This is a fairly large patch. It's probably fairly self-contained, and I

don't immediately see a way to break into meaningful functional pieces.
However, that makes it a priori harder to review. So it'd be really nice to
make reviewers' life easier by providing copious documentation. :)

Right, I'll sprinkle in some comments.

There's a decent amount of generic code that doesn't look like it should

live in the pass. If it's generally useful, then it should live in one of the
utility headers. If not, and it's only ever instantiated for a single type,
then we can get rid of the template extra complexity. (Also, beware of the
lack of compiler support. We need to build LLVM with some fairly old or odd
compilers - MSVC 2013, first of foremost. If you haven't seen a pattern used
in LLVM, it may be because we still want to be built with compilers that don't
support it)

A couple of pervasive differences from the LLVM coding conventions I've

noticed from skimming:

We generally use camelcase for identifiers, with variables starting with an

uppercase letter, and functions with lowercase. Common acronyms (like TRI) are
all-caps. There are some exceptions ("standard" constructs like "int i", lower
cases with underscores where we want to fit STL style, changes to old code
that uses a different convention), but those are fairly rare.

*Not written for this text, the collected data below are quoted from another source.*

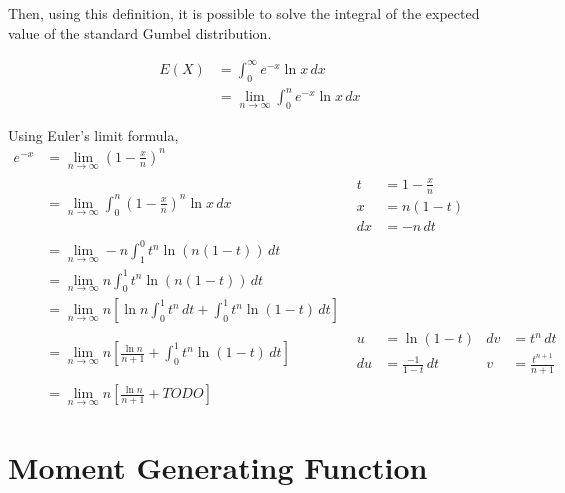 \documentclass[titlepage,12 pt]{article}
\begin{document}
Then, using this definition, it is possible to solve the integral of the expected value of the standard Gumbel distribution.

\begin{align*}
E(X) &= \int_{0}^{\infty} e^{-x} \ln{x} \, dx \\[3mm]
     &= \lim_{n\to \infty} \int_{0}^{n} e^{-x} \ln{x} \, dx 
\end{align*}

Using Euler's limit formula,
\begin{align*}
e^{-x}&= \lim_{n\to \infty} \left(1 - \frac{x}{n}\right)^{n} \\
      &= \lim_{n\to \infty} \int_{0}^{n} \left(1 - \frac{x}{n}\right)^{n} \ln{x} \, dx 
      & \boxed{\begin{aligned}t &= 1 - \frac{x}{n}\\
             x &= n (1-t) \\
             dx &= -n \, dt \end{aligned}} \\
      &= \lim_{n\to \infty} -n \int_{1}^{0} t^{n} \ln \left(n(1-t)\right)\, dt \\[3mm]
      &= \lim_{n\to \infty} n \int_{0}^{1} t^{n} \ln \left(n(1-t)\right)\, dt \\[3mm]
      &= \lim_{n\to \infty} n \left[ \ln{n} \int_{0}^{1} t^n \, dt + \int_{0}^{1} t^n \ln (1-t) \, dt\right] \\[3mm]
      &= \lim_{n\to \infty} n \left[ \frac{\ln{n}}{n+1} + \int_{0}^{1} t^n \ln (1-t) \, dt\right] 
      & \boxed{\begin{aligned}u &= \ln (1-t) &
             dv &= t^n \, dt \\
             du &= \frac{-1}{1-t} \, dt &
             v &= \frac{t^{n+1}}{n+1} \end{aligned}} \\[3 mm]
      &= \lim_{n\to \infty} n \left[ \frac{\ln{n}}{n+1} +  TO DO \right] 
\end{align*}


\section{Moment Generating Function}
\end{document}
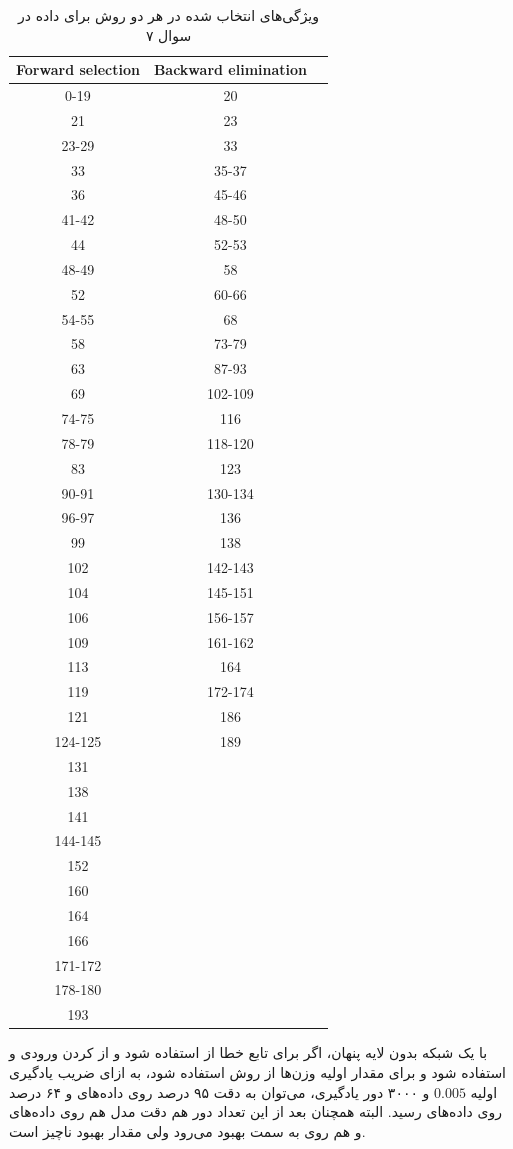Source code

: \documentclass[a4paper,14pt]{extarticle}
\begin{document}
\begin{table}[h]
	\centering
	\caption{ویژگی‌های انتخاب شده در هر دو روش برای داده  در سوال ۷}
	\begin{latin}
		\begin{tabular}{|c|c|c|}
			\hline
			 Forward selection & Backward elimination \\
			\hline
0-19&20\\
21&23\\
23-29&33\\
33&35-37\\
36&45-46\\
41-42&48-50\\
44&52-53\\
48-49&58\\
52&60-66\\
54-55&68\\
58&73-79\\
63&87-93\\
69&102-109\\
74-75&116\\
78-79&118-120\\
83&123\\
90-91&130-134\\
96-97&136\\
99&138\\
102&142-143\\
104&145-151\\
106&156-157\\
109&161-162\\
113&164\\
119&172-174\\
121&186\\
124-125&189\\
131&\\
138&\\
141&\\
144-145&\\
152&\\
160&\\
164&\\
166&\\
171-172&\\
178-180&\\
193&\\
			\hline
		\end{tabular}
	\end{latin}
\end{table}

\newpage
{}
با یک شبکه بدون لایه پنهان، اگر برای تابع خطا از 
استفاده شود و از 
کردن ورودی و 
استفاده شود و برای مقدار اولیه وزن‌ها از روش  استفاده شود، به ازای ضریب یادگیری اولیه 
$0.005$
و ۳۰۰۰ دور یادگیری، می‌توان به دقت ۹۵ درصد روی داده‌های 
و
۶۴ درصد روی داده‌های 
رسید. البته همچنان بعد از این تعداد دور هم دقت مدل هم روی داده‌های 
و هم روی 
به سمت بهبود می‌رود ولی مقدار بهبود ناچیز است.
\end{document}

We don't usually explicitly compare to nullptr.

Fixed.

bryant added inline comments.Aug 14 2016, 1:42 PM

lib/CodeGen/CalcSpillWeights.cpp
46–48	All this does is permit access to `copyHint` to the general public. Please advise if this belongs in a separate differential.

Fix nullptr deref caused by swapped cases.

upload the right patch.

n.bozhenov added a subscriber: n.bozhenov.Aug 17 2016, 5:26 AM

ping?

Hi,

What is the performance impact (both runtime and compile time) of the pass?
You list results for test/CodeGen/X86, which is not usually what we use for perform testing. Could you try on the LLVM test suite?

Moreover, like Michael said, we should try to merge this pass with something else. A possible approach would be a peephole like optimization where we can plug more patterns.

Cheers,
-Quentin

lib/CodeGen/CalcSpillWeights.cpp
46–48	This seems wrong to export this interface. External users should rely on MachineRegisterInfo::getSimpleHint. What is the problem in using MachineRegisterInfo::getSimpleHint?

In D23253#522534, @qcolombet wrote:

Hi,

Thanks for actually reviewing this.

What is the performance impact (both runtime and compile time) of the pass?

Run-time impact, according to IACA, would be 1% to 40% (pre-ra-sched.ll) faster. Never worse. I'll measure the compile-time perf tonight. Do you have any suggestions on the preferred way to do this?

You list results for test/CodeGen/X86, which is not usually what we use for perform testing. Could you try on the LLVM test suite?

My measurements have thus far centered around the performance of generated code. Since this pass only ever runs when -march=x86/-64, there would be no difference in the rest of the arches, improvements or otherwise. If you really want, I could run the rest of the suite but the result would be a bunch of passes and xfails. What sort of results do you really want me to record here?

Moreover, like Michael said, we should try to merge this pass with something else. A possible approach would be a peephole like optimization where we can plug more patterns.

As I've mentioned before, this depends on virtual register LiveInterval information that is lost after the rewrite pass.

Cheers,
-Quentin

lib/CodeGen/CalcSpillWeights.cpp
46–48	In cases where there is more than one hint, getSimpleHint only returns one and misses the rest.

Hi bryant,

I haven't found time to review this patch in detail yet, but here are some initial comments/questions.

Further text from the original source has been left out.